Os bancos centrais estão cientes de que os bancos podem ter a tentação de incorrer em mais ou maiores riscos se estiverem certos de que alguém os ajudará, caso não consigam reembolsar a dívida. É o chamado “risco moral”. Aplicadas consistentemente, as regras aqui descritas ajudam a prevenir o risco moral.
Porque é tão importante que os bancos tenham um prestamista de última instância?
Mesmo que um banco seja solvente, se não conseguir satisfazer as necessidades dos seus clientes e credores no curto prazo, estes podem recear que o seu dinheiro não está seguro e tal pode provocar uma “corrida ao banco”. O banco pode, então, ir à falência, o que poderá ter consequências graves.

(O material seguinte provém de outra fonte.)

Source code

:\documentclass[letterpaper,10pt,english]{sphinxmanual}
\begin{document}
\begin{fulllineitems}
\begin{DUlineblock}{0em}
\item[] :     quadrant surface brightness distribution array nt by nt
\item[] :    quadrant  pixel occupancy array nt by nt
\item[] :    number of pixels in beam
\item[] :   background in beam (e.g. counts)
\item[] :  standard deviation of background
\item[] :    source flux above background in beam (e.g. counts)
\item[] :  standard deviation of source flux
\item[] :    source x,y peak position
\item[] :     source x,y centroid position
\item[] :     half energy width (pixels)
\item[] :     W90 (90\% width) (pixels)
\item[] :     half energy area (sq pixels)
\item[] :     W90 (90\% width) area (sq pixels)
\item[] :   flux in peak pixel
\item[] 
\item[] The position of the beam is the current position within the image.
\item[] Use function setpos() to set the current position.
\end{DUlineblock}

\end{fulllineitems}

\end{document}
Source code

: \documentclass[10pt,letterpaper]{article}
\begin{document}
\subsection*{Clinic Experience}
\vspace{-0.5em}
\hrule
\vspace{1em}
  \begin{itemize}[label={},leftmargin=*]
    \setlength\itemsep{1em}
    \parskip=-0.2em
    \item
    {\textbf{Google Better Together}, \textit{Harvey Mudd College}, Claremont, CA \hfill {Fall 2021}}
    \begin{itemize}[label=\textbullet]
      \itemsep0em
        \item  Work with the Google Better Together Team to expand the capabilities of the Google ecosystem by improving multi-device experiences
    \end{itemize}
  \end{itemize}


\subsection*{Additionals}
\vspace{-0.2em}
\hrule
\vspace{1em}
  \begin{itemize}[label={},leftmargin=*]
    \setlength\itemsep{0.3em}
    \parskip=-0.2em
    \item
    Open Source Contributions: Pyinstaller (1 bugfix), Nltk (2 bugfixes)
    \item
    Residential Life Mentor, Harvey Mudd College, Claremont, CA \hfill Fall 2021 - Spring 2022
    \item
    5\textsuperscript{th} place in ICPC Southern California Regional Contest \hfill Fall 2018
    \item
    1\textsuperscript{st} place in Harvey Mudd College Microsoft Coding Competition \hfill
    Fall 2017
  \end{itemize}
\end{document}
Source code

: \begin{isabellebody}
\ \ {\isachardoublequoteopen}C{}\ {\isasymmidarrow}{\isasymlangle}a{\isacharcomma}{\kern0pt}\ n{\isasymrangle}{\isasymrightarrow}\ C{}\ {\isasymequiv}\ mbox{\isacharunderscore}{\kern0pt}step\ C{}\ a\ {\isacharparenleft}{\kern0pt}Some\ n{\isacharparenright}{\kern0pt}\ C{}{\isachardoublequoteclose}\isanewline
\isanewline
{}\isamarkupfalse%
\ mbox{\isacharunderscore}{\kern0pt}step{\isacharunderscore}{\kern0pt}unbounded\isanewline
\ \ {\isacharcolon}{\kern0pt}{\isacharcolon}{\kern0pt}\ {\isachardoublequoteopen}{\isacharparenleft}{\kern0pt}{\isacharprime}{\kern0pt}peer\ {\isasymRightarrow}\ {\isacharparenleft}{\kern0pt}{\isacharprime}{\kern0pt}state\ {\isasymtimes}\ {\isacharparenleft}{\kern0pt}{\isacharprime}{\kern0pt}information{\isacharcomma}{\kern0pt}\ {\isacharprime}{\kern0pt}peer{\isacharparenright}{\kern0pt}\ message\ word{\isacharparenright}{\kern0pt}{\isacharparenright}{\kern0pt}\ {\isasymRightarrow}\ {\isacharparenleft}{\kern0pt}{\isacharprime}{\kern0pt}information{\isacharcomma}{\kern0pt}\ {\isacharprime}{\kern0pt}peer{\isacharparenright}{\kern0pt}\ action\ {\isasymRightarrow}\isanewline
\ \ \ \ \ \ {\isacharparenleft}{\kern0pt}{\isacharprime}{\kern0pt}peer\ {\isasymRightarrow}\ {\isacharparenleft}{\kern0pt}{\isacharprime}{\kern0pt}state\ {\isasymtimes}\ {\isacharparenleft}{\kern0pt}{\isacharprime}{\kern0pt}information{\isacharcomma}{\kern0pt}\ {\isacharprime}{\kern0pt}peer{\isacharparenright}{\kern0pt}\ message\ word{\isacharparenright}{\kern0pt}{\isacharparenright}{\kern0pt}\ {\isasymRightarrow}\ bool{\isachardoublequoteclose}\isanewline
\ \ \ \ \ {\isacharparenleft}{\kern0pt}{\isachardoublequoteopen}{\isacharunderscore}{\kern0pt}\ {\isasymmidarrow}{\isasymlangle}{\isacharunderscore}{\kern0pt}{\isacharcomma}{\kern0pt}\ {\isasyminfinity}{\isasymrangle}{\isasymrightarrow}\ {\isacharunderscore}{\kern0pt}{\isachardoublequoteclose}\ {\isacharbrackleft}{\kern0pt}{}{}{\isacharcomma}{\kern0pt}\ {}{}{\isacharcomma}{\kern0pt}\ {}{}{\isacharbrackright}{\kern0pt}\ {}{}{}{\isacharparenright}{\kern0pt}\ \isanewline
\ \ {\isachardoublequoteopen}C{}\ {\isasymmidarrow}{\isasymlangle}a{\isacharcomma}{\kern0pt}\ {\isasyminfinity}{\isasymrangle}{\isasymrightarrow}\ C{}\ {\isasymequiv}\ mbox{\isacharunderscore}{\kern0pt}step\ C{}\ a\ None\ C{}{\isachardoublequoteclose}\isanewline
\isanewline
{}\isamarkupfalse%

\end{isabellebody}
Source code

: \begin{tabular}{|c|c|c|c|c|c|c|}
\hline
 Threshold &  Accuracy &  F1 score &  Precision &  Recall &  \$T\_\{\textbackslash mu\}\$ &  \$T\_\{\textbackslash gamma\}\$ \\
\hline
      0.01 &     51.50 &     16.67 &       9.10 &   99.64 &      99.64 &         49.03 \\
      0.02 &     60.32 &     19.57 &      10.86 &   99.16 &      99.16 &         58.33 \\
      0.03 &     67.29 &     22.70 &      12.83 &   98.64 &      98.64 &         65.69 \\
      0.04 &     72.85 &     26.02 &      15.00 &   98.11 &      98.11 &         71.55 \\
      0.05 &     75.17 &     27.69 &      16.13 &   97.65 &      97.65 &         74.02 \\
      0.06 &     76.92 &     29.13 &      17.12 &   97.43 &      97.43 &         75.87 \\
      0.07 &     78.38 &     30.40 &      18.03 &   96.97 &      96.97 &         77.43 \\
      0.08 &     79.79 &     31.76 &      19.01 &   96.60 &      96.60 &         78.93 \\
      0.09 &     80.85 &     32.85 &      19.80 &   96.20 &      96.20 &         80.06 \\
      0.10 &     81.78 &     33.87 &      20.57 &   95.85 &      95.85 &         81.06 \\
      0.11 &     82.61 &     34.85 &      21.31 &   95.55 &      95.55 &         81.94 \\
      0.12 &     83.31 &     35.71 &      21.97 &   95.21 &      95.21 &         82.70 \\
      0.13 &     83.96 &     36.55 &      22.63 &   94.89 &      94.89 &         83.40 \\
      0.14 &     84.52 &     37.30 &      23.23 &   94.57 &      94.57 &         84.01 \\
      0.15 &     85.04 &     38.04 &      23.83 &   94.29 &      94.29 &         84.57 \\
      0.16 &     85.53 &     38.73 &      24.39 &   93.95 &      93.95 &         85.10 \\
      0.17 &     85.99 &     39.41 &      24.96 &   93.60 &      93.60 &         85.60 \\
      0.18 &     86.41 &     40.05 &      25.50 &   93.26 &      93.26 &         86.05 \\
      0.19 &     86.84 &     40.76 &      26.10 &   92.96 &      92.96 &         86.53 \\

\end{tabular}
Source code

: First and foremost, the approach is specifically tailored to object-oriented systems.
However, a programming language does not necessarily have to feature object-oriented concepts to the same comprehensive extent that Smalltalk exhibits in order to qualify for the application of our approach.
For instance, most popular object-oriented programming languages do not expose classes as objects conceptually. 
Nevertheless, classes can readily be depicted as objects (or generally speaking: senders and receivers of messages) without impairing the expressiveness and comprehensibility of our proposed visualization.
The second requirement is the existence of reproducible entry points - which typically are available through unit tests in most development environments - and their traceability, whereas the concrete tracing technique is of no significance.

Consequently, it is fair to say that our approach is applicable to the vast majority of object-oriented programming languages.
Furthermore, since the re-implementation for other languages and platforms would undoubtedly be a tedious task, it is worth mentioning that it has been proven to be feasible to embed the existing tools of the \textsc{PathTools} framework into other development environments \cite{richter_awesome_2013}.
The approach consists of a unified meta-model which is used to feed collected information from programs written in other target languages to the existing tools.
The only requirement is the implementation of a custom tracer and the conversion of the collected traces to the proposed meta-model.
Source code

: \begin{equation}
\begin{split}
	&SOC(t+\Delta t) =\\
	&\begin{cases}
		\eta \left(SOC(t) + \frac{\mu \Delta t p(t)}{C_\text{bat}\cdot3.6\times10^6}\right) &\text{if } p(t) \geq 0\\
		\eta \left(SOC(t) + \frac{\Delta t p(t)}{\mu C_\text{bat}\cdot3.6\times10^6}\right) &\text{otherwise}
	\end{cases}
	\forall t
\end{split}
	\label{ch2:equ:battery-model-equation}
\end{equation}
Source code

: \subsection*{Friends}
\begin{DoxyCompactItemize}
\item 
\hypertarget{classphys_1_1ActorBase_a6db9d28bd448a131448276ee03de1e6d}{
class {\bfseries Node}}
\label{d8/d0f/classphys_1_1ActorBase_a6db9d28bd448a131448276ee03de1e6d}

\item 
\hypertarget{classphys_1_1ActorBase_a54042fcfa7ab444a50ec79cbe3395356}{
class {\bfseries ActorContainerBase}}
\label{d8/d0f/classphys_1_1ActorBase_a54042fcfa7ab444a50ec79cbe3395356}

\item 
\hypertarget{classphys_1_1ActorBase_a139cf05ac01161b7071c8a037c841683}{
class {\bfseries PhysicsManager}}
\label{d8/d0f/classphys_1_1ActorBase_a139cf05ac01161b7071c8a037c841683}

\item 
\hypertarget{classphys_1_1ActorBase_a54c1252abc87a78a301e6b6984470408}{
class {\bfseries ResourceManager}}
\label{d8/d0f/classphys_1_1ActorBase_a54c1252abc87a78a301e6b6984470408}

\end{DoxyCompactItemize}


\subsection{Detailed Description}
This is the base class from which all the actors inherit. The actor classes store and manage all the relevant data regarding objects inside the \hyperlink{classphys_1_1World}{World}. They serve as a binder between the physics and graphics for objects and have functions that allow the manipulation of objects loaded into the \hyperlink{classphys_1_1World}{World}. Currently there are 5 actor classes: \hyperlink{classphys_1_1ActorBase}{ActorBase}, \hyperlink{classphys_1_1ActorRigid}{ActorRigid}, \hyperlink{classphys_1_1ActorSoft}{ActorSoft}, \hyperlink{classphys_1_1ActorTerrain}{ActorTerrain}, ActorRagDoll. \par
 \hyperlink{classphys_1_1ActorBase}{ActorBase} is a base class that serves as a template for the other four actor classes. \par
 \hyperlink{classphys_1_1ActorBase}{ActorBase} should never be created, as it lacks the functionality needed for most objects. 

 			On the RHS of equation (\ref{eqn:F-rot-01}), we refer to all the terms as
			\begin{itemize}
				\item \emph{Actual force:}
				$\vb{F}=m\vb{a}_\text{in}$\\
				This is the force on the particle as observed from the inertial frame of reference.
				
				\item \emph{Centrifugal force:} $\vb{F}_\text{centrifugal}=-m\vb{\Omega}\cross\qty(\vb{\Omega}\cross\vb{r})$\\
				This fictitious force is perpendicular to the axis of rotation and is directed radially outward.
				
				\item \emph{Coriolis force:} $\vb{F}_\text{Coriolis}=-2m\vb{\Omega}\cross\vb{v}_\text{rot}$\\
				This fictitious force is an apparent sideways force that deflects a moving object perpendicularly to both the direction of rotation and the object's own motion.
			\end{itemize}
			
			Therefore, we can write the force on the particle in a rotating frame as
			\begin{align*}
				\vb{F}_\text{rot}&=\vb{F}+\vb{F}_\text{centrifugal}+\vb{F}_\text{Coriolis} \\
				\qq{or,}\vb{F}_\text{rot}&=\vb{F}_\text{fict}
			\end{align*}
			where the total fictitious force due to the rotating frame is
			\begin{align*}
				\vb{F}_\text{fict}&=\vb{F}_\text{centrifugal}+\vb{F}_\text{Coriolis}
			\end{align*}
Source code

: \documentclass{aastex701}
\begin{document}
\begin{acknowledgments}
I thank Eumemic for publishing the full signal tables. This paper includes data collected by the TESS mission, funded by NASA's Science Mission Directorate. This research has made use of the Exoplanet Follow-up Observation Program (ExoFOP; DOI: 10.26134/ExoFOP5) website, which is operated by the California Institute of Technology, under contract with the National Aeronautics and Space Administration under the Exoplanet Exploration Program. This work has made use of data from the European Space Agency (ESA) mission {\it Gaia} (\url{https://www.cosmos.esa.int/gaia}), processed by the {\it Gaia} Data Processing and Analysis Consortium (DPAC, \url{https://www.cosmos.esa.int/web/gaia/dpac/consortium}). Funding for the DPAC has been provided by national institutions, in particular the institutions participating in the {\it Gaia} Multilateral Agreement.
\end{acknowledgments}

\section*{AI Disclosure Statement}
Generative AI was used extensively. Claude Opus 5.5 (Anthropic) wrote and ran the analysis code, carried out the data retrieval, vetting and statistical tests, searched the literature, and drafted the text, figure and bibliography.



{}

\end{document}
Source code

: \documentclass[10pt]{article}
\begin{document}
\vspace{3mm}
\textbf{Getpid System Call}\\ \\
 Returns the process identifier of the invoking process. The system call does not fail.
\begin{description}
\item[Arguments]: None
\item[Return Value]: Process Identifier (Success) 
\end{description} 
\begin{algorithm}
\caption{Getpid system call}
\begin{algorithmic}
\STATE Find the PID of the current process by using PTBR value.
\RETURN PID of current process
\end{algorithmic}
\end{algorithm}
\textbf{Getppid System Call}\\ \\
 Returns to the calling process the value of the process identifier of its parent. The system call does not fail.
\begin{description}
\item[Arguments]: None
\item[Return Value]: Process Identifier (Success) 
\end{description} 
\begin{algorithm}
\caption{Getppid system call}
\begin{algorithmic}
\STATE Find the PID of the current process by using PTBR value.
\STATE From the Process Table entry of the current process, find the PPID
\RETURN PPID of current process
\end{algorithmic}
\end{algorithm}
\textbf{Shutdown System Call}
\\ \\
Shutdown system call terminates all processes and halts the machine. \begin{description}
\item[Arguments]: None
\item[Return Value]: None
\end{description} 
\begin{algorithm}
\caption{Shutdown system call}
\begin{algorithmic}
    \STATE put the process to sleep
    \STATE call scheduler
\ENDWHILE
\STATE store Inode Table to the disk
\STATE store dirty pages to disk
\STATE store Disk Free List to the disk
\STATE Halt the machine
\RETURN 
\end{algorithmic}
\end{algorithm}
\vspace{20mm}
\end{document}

- As pessoas podem perder o emprego. Quando um banco vai à falência, o crédito às empresas cessa de forma abrupta. Consequentemente, as empresas podem não conseguir, por exemplo, pagar os salários ou comprar matérias‑primas e ter dificuldades em manter a atividade.
- Os efeitos negativos podem propagar‑se. Como os bancos estão interligados, os problemas num banco podem alargar‑se a outros. Nesse caso, não seriam apenas os clientes do banco afetado a sofrer, mas os clientes de múltiplos bancos. As consequências para as empresas, o emprego e os aforradores poderiam intensificar‑se e acabar por ter impacto no conjunto da economia. Quando se chega a este ponto, muitas vezes são os contribuintes que têm de pagar a fatura.
Em suma, quando um banco central atua como prestamista de última instância, pode evitar muitas dificuldades para os particulares e as empresas.
O que acontece se for um governo e não uma instituição de crédito a enfrentar dificuldades financeiras? Os bancos centrais também concedem financiamento de emergência a governos?
Não. Na área do euro, isso é ilegal. Se os governos pudessem solicitar financiamento dos bancos centrais, tal comprometeria a capacidade destes últimos de manter os preços estáveis e também a sua independência. É por isso que o Tratado sobre o Funcionamento da União Europeia proíbe o BCE e os bancos centrais nacionais de financiar os governos.